On Wed, May 13, 2009 at 10:35:25AM +0200, Toni Mueller wrote:

> Hi,
> 
> from a discussion around early November last year, I gather that
> OpenBSD has not much UTF-8 support right now. I am a bit unsure about
> whether having file names with UTF-8 characters are supported, though.
> I don't need to type the characters, nor see or print them, but only
> have a program like
> 
> fd = open(filename_with_utf8_characters);
> 
> succeed on a standard OpenBSD disk (FFS, if I'm not mistaken), using
> open(2) and fopen(3).

OpenBSD does not restrict or interpret filenames in any way, apart
from the obvious: / and NUL are not allowed in filenames.
So we accept funny chars in filenames, but do nothing special with them.

> 
> I'm currently debugging a third-party application that happens to want
> to use UTF-8 filenames, but doesn't seem to find them, and, FWIW, the
> file names I get with "ls" are ISO-Latin-1 encoded, anyway.

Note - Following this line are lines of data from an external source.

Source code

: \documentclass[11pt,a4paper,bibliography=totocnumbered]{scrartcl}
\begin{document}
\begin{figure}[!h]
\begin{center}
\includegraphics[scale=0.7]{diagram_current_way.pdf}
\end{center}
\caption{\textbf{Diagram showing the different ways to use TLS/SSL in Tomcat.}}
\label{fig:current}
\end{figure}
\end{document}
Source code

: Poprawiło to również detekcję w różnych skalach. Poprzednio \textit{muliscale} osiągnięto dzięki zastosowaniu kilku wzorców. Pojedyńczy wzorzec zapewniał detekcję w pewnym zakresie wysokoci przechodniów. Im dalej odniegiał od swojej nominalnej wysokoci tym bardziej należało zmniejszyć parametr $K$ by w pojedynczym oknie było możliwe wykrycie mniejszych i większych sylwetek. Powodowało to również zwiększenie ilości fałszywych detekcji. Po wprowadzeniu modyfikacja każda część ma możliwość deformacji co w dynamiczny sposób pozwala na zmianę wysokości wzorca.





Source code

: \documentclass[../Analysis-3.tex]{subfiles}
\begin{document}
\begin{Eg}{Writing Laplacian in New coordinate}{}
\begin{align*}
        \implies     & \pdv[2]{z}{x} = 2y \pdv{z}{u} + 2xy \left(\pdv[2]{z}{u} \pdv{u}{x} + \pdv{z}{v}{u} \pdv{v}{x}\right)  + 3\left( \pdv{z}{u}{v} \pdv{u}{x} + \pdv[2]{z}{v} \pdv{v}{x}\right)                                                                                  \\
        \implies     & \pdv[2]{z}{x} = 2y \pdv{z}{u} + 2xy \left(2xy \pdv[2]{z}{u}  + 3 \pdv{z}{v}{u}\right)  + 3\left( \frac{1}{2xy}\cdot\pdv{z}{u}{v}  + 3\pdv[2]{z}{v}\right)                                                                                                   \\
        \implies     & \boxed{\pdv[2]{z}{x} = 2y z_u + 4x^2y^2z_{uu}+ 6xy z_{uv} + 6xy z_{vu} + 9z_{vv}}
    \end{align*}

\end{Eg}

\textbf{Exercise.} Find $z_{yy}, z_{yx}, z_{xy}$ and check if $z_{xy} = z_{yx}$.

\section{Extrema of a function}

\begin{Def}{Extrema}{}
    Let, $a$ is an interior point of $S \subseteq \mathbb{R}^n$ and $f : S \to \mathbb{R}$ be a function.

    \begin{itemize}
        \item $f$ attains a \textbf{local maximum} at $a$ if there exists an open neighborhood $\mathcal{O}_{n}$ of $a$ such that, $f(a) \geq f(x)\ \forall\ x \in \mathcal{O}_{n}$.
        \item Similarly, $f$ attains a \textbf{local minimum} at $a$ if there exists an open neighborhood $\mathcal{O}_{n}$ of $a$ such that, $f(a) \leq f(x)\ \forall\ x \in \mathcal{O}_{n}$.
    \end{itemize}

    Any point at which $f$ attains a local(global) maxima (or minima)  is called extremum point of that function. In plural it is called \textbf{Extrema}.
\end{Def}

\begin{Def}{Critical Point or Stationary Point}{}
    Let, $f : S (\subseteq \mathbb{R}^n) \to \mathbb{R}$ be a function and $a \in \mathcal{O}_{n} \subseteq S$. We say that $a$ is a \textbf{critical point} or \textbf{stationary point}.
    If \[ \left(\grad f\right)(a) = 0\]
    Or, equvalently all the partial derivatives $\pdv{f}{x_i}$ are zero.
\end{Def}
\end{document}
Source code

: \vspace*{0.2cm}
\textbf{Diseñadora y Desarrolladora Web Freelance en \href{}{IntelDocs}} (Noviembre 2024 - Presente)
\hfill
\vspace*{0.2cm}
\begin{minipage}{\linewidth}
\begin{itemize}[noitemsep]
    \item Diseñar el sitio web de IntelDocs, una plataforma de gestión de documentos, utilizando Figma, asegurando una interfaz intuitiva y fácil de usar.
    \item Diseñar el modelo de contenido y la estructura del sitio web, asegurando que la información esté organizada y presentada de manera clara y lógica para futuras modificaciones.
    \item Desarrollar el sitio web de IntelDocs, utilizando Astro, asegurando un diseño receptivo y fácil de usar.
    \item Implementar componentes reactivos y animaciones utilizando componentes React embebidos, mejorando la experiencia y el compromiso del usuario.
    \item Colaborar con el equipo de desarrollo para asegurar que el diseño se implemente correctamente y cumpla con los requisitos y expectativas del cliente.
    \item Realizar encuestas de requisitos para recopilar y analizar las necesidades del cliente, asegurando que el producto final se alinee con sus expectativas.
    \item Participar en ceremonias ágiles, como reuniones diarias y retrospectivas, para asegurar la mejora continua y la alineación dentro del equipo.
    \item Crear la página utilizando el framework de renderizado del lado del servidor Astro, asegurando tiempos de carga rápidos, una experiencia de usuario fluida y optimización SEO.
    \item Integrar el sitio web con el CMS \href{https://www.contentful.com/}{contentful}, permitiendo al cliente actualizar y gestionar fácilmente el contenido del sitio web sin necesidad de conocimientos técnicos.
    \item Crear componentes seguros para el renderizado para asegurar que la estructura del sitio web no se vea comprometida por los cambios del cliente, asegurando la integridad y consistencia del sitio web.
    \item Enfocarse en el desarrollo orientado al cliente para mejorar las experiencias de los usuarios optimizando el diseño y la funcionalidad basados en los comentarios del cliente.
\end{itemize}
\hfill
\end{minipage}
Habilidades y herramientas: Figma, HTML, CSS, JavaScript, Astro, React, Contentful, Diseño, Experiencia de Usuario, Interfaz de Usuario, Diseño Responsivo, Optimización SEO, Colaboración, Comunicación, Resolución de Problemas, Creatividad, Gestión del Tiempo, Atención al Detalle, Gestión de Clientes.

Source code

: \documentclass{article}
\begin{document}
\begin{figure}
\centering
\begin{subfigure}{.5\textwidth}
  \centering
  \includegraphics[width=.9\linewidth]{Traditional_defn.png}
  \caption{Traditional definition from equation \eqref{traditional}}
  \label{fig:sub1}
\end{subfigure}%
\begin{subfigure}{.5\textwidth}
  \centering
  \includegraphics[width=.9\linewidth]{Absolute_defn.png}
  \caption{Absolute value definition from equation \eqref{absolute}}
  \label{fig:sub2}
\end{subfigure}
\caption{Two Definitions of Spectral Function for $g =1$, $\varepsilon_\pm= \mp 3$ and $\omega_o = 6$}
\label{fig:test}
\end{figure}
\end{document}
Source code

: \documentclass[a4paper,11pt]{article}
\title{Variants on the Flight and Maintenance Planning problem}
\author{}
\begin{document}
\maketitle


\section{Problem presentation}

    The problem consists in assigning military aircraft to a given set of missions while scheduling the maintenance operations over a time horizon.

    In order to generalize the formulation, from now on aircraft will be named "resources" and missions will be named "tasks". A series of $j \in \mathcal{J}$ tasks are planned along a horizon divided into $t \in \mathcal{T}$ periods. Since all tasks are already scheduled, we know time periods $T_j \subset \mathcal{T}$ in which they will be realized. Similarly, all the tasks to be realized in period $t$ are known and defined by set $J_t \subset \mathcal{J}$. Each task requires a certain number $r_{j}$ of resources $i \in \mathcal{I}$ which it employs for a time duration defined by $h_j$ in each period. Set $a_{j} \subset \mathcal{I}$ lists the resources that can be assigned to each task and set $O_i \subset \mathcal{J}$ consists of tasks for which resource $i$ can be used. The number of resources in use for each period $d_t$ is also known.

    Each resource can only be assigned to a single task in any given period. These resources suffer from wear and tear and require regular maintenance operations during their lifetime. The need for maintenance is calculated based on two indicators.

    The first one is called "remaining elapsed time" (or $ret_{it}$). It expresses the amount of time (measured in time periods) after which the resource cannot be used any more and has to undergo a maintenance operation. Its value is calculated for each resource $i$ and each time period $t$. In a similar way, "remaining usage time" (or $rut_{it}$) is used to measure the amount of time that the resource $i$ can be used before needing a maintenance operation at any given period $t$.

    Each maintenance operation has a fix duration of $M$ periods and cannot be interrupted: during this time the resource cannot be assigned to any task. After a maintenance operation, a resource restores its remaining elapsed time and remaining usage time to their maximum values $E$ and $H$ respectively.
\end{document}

I suppose hwta you are seeing depends on your terminal.

The kernel and base utilities encode nothing. Some utilities might
protect funny chars being printed on a terminal (e.g. see ls -q).

> It would be great if someone could make a definite statement about
> this issue.

The kernel and libc do not do any encoding or decoding. What third
part libs and applications do, who nows.